Hymns and sacred music have an essential role in reinforcing everyone's communion, in a form very sensitive to the acceptance and assimilation of the word of God, through the unity of prayer. The biblical importance of singing, the vehicle of wisdom, is well known "Psallite sapienter," the psalmist says (Ps 47 [46]:8). See to it that beautiful hymns based on worthy texts and in harmony with a meaningful content are chosen and composed. Even more generally than the hymn properly so-called, liturgical music has the evocative capacity to interweave theological meaning and a sense of formal beauty and poetic insight. It is also appropriate to add here that besides the word and the hymn, silence has an indispensable place in the liturgy when it is well prepared, it enables each person to develop in his heart spiritual dialogue with the Lord.

In your country, which has a precious religious heritage, there is no need to stress that the places and objects of worship are naturally expressive signs, whether they are the heritage of the past or of contemporary creations, for the faith gives a real creative dynamism to culture and art. In this regard, I would like to say that I greatly appreciate the care given by the State authorities to many religious buildings, cathedrals or parish churches. Make every effort to give life to village churches, even when there are fewer inhabitants. May the liturgy always be the true raison d'être of these monuments, for, it has been said, just as stones fit together, so do men when they gather to praise God.

In short, the liturgy is an extraordinary means of evangelizing man, with all his qualities of mind and the sharpness of his senses, with his capacity for insight and his artistic or musical sensitivity, which better expresses his desire for the absolute than any speech could.

For the liturgy to be carried out properly and fruitfully the formation of celebrants and leaders must be carefully followed, as your diocesan liturgical commissions are doing. Continue to call the attention of liturgical leadership teams to the arrangements for celebrations, preparing them in positive collaboration between the priests and the laity.
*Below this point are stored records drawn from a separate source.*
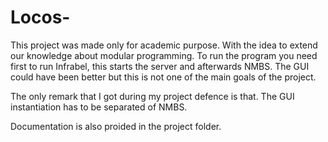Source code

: # Locos-

This project was made only for academic purpose. With the idea to extend our knowledge about modular programming.
To run the program you need first to run Infrabel, this starts the server and afterwards NMBS.
The GUI could have been better but this is not one of the main goals of the project.

The only remark that I got during my project defence is that. The GUI instantiation has to be separated of NMBS.

Documentation is also proided in the project folder.
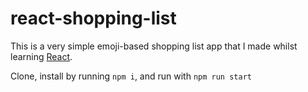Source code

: # react-shopping-list

This is a very simple emoji-based shopping list app that I made whilst learning [React](https://reactjs.org/).

Clone, install by running `npm i`, and run with `npm run start`
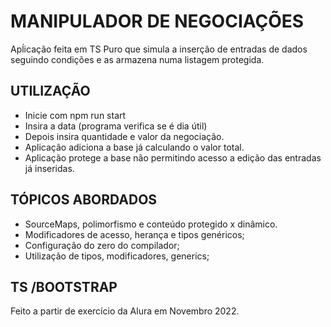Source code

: # MANIPULADOR DE NEGOCIAÇÕES
Apĺicação feita em TS Puro que simula a inserção de entradas de dados seguindo condições e as armazena numa listagem protegida.

## UTILIZAÇÃO
- Inicie com npm run start 
- Insira a data (programa verifica se é dia útil)
- Depois insira quantidade e valor da negociação.
- Aplicação adiciona a base já calculando o valor total.
- Aplicação protege a base não permitindo acesso a edição das entradas já inseridas.

## TÓPICOS ABORDADOS

- SourceMaps, polimorfismo e conteúdo protegido x dinâmico.
- Modificadores de acesso, herança e tipos genéricos;
- Configuração do zero do compilador;
- Utilização de tipos, modificadores, generics;


## TS /BOOTSTRAP

Feito a partir de exercício da Alura em Novembro 2022.
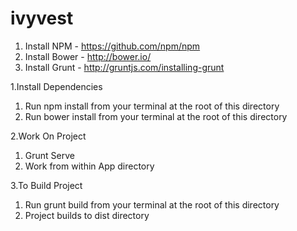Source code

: ivyvest
=======
1. Install NPM - https://github.com/npm/npm
2. Install Bower - http://bower.io/
3. Install Grunt - http://gruntjs.com/installing-grunt

1.Install Dependencies

1. Run npm install from your terminal at the root of this directory
2. Run bower install from your terminal at the root of this directory

2.Work On Project

1. Grunt Serve
2. Work from within App directory

3.To Build Project

1. Run grunt build from your terminal at the root of this directory
2. Project builds to dist directory
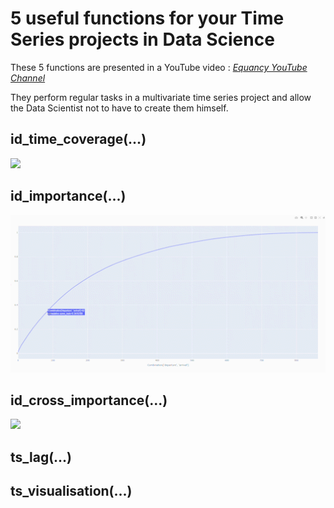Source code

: # 5 useful functions for your Time Series projects in Data Science

These 5 functions are presented in a YouTube video :  *[Equancy YouTube Channel](https://www.youtube.com/channel/UC2LEbd7POe95hDui_hIgH7g/featured)*

They perform regular tasks in a multivariate time series project and allow the Data Scientist not to have to create them himself.

## id_time_coverage(...)

<img src="https://github.com/equancy/ts_utils/blob/main/images/1.gif" width="800" />

## id_importance(...)

<img src="https://github.com/equancy/ts_utils/blob/main/images/2.gif" width="800" />

## id_cross_importance(...)

<img src="https://github.com/equancy/ts_utils/blob/main/images/3.gif" width="800" />

## ts_lag(...)



## ts_visualisation(...)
Wise pastoral care of the liturgy is one of the most important tasks of the Church's mission, in order to open the ways of communion in the grace of salvation to the greatest possible number. I have treated these issues to encourage the considerable efforts made in your Dioceses since the Second Vatican Council. As I said to a liturgical congress in 1984, it is necessary to keep in mind, "with great balance, God's part and man's, the hierarchy and the faithful, tradition and progress, the law and adaptation the individual and the community, silence and choral enthusiasm. In this way the earthly liturgy will be linked with that of heaven where ... a single choir will be formed ... to raise with one and the same voice a hymn of praise to the Father, through Jesus Christ" (Address, 27 October 1984, n. 6).

Let us ask the Lord to help the baptized believe firmly in Christ's action in the contemporary world through the sacraments he has given his Church. Let us give thanks for the devotion of those who contribute to liturgical celebrations in your communities, without forgetting the young people, now more numerous, who serve at the altar and are thus more disposed to hear, if the case should arise, the call of the Lord to follow him in priesthood or the consecrated life.